_EXERCISE OBJECTIVE_
Repeat word for word the lines from the top of the records through the line containing "- (4) Add ionic:build", and skip the pictures.

- - - -

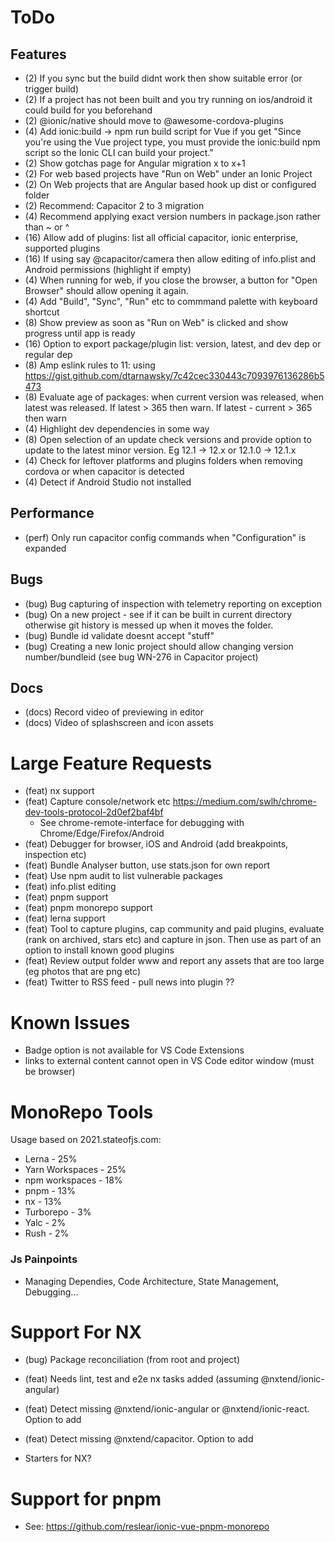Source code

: # ToDo

## Features
- (2) If you sync but the build didnt work then show suitable error (or trigger build)
- (2) If a project has not been built and you try running on ios/android it could build for you beforehand
- (2) @ionic/native should move to @awesome-cordova-plugins
- (4) Add ionic:build -> npm run build script for Vue if you get "Since you're using the Vue project type, you must provide the ionic:build npm script so the Ionic CLI can build your project."
- (2) Show gotchas page for Angular migration x to x+1
- (2) For web based projects have "Run on Web" under an Ionic Project
- (2) On Web projects that are Angular based hook up dist or configured folder
- (2) Recommend: Capacitor 2 to 3 migration
- (4) Recommend applying exact version numbers in package.json rather than ~ or ^
- (16) Allow add of plugins: list all official capacitor, ionic enterprise, supported plugins
- (16) If using say @capacitor/camera then allow editing of info.plist and Android permissions (highlight if empty)
- (4) When running for web, if you close the browser, a button for "Open Browser" should allow opening it again. 
- (4) Add "Build", "Sync", "Run" etc to commmand palette with keyboard shortcut
- (8) Show preview as soon as "Run on Web" is clicked and show progress until app is ready
- (16) Option to export package/plugin list: version, latest, and dev dep or regular dep
- (8) Amp eslink rules to 11: using https://gist.github.com/dtarnawsky/7c42cec330443c7093976136286b5473
- (8) Evaluate age of packages: when current version was released, when latest was released. If latest > 365 then warn. If latest - current > 365 then warn
- (4) Highlight dev dependencies in some way
- (8) Open selection of an update check versions and provide option to update to the latest minor version. Eg 12.1 -> 12.x or 12.1.0 -> 12.1.x
- (4) Check for leftover platforms and plugins folders when removing cordova or when capacitor is detected
- (4) Detect if Android Studio not installed

## Performance
- (perf) Only run capacitor config commands when "Configuration" is expanded

## Bugs
- (bug) Bug capturing of inspection with telemetry reporting on exception
- (bug) On a new project - see if it can be built in current directory otherwise git history is messed up when it moves the folder.
- (bug) Bundle id validate doesnt accept "stuff"
- (bug) Creating a new Ionic project should allow changing version number/bundleid (see bug WN-276 in Capacitor project)

## Docs
- (docs) Record video of previewing in editor
- (docs) Video of splashscreen and icon assets

# Large Feature Requests
- (feat) nx support
- (feat) Capture console/network etc https://medium.com/swlh/chrome-dev-tools-protocol-2d0ef2baf4bf
  - See chrome-remote-interface for debugging with Chrome/Edge/Firefox/Android
- (feat) Debugger for browser, iOS and Android (add breakpoints, inspection etc)
- (feat) Bundle Analyser button, use stats.json for own report
- (feat) Use npm audit to list vulnerable packages
- (feat) info.plist editing
- (feat) pnpm support
- (feat) pnpm monorepo support
- (feat) lerna support
- (feat) Tool to capture plugins, cap community and paid plugins, evaluate (rank on archived, stars etc) and capture in json. Then use as part of an option to install known good plugins
- (feat) Review output folder www and report any assets that are too large (eg photos that are png etc)
- (feat) Twitter to RSS feed - pull news into plugin ??

# Known Issues
- Badge option is not available for VS Code Extensions
- links to external content cannot open in VS Code editor window (must be browser)

# MonoRepo Tools
Usage based on 2021.stateofjs.com:
- Lerna - 25%
- Yarn Workspaces - 25%
- npm workspaces - 18%
- pnpm - 13%
- nx - 13%
- Turborepo - 3%
- Yalc - 2%
- Rush - 2%

### Js Painpoints
- Managing Dependies, Code Architecture, State Management, Debugging...


# Support For NX
- (bug) Package reconciliation (from root and project)
- (feat) Needs lint, test and e2e nx tasks added (assuming @nxtend/ionic-angular)
- (feat) Detect missing @nxtend/ionic-angular or @nxtend/ionic-react. Option to add
- (feat) Detect missing @nxtend/capacitor. Option to add

- Starters for NX?

# Support for pnpm
- See: https://github.com/reslear/ionic-vue-pnpm-monorepo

- - - -

_EXERCISE ANSWER_
Source code

: # ToDo

## Features
- (2) If you sync but the build didnt work then show suitable error (or trigger build)
- (2) If a project has not been built and you try running on ios/android it could build for you beforehand
- (2) @ionic/native should move to @awesome-cordova-plugins
- (4) Add ionic:build -> npm run build script for Vue if you get "Since you're using the Vue project type, you must provide the ionic:build npm script so the Ionic CLI can build your project."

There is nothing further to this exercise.